Go over the entries below line by line, copying each one that contains the word "available".

• _SOURCE DATA_:
::::::::::

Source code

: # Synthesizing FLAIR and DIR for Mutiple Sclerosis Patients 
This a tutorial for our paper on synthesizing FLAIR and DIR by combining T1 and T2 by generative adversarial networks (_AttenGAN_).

::::::::::

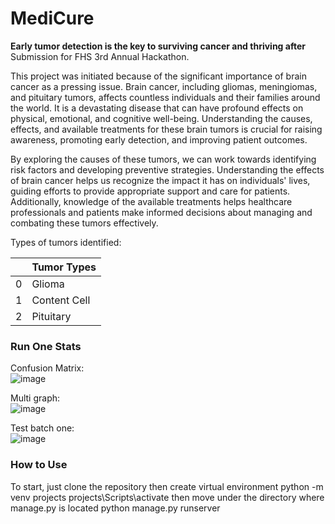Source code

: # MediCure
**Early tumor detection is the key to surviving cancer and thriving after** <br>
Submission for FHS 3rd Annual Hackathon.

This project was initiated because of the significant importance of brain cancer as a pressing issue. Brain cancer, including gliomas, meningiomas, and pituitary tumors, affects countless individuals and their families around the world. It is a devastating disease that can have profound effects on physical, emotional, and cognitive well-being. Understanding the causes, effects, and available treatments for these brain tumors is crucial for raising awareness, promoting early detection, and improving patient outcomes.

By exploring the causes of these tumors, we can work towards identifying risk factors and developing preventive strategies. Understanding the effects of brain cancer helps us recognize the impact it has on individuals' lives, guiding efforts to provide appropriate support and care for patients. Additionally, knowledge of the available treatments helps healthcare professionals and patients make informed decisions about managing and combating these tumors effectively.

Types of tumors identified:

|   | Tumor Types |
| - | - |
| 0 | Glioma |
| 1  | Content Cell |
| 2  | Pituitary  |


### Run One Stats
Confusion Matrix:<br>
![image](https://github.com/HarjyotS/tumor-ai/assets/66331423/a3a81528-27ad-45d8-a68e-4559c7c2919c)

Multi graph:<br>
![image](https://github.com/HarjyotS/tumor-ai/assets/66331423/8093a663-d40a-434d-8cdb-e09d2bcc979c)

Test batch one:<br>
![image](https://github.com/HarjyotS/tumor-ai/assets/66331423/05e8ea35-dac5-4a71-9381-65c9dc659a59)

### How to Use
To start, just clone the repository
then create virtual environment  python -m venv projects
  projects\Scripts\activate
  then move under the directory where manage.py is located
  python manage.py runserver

::::::::::

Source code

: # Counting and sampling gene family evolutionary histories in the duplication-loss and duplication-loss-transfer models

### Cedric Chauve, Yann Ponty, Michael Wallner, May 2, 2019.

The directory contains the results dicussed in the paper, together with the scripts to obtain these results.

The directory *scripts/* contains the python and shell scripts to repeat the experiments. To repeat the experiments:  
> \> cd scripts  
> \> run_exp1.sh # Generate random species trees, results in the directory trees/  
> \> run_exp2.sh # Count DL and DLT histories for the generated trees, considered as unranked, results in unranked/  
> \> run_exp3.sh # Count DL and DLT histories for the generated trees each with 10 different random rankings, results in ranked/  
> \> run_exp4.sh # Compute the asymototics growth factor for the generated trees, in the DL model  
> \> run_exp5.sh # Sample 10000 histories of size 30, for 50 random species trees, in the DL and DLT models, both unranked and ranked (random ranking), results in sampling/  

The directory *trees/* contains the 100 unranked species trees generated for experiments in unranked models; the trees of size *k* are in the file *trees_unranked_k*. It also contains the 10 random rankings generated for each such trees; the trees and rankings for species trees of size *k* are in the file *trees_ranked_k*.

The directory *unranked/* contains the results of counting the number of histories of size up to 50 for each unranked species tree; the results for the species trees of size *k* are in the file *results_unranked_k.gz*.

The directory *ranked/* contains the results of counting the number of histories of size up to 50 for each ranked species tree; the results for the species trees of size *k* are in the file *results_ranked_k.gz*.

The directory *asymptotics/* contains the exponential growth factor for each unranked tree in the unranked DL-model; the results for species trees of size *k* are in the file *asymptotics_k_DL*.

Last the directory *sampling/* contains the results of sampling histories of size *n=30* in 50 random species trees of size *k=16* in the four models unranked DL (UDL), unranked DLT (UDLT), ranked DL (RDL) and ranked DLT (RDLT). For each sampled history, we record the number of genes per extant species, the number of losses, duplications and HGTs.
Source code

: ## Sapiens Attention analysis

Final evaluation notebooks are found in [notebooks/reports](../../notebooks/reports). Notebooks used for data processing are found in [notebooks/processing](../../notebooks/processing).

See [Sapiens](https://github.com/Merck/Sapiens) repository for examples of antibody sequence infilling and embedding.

::::::::::

• _RESULT FOR THIS EXERCISE_:
This project was initiated because of the significant importance of brain cancer as a pressing issue. Brain cancer, including gliomas, meningiomas, and pituitary tumors, affects countless individuals and their families around the world. It is a devastating disease that can have profound effects on physical, emotional, and cognitive well-being. Understanding the causes, effects, and available treatments for these brain tumors is crucial for raising awareness, promoting early detection, and improving patient outcomes.
By exploring the causes of these tumors, we can work towards identifying risk factors and developing preventive strategies. Understanding the effects of brain cancer helps us recognize the impact it has on individuals' lives, guiding efforts to provide appropriate support and care for patients. Additionally, knowledge of the available treatments helps healthcare professionals and patients make informed decisions about managing and combating these tumors effectively.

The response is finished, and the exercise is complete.